We arrived at this conclusion only after repeated efforts to raise our concerns with Executive Constantine and his staff, and a painstaking analysis of all the materials that Executive Constantine transmitted to the council on June 1, including the Roadmap for Reform, the budgetary and fiscal documents, the proposed changes in the King County Code, and the transmittal letter for the proposal. We have detailed our conclusions in the attached 36-page position paper, which raises 16 specific points of concern in five distinct areas. The paper also outlines our conclusions and our specific recommendations for council action.
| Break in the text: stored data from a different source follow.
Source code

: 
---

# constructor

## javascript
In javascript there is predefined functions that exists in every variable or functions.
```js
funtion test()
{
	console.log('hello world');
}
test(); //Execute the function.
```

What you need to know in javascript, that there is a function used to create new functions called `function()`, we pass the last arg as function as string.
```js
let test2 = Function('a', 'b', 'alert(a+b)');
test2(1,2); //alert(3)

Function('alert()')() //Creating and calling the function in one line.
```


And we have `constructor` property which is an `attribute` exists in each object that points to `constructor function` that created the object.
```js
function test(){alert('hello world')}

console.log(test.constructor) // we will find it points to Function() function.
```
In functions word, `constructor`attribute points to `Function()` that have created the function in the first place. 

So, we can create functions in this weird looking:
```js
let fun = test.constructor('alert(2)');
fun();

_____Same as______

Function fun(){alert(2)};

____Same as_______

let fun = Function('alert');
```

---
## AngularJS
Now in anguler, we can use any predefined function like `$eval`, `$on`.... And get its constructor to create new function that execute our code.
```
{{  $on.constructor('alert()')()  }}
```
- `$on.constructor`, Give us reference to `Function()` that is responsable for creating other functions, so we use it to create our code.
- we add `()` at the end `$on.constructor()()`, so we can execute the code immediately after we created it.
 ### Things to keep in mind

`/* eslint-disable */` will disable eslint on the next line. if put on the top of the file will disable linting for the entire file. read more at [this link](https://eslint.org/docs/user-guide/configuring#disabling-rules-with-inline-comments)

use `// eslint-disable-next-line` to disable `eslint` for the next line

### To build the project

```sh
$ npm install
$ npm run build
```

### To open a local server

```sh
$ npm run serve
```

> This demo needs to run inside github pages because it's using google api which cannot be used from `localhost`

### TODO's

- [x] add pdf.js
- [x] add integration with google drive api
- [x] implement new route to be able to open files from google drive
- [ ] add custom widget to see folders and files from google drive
This Regional Plan is a mistake, pure and simple. It is little more than the status quo under a different name, and with a revised funding model. It makes empty promises of reform without the fundamental changes needed for that reform, fails to ensure humane care and protection for the county’s animals, poses a threat to public safety, relies on a deeply flawed funding model, and is devoid of partnerships with private shelters like the Seattle Humane Society. It was a mistake for the Executive to put this plan forward, and it would be a mistake for the King County Council to ratify it by providing the requested funding and making the requested changes in the county code.
At this point, we are still hopeful that it was a mistake made with the best of intentions, and that given another opportunity, the Executive will correct the missteps contained in his proposal. In fact, we have written a separate letter to Executive Constantine begging for him to reconsider the wisdom of this plan, and to go back to the drawing board with the help of local and national expertise, to draft a plan that will achieve the results that we have all sought for so long.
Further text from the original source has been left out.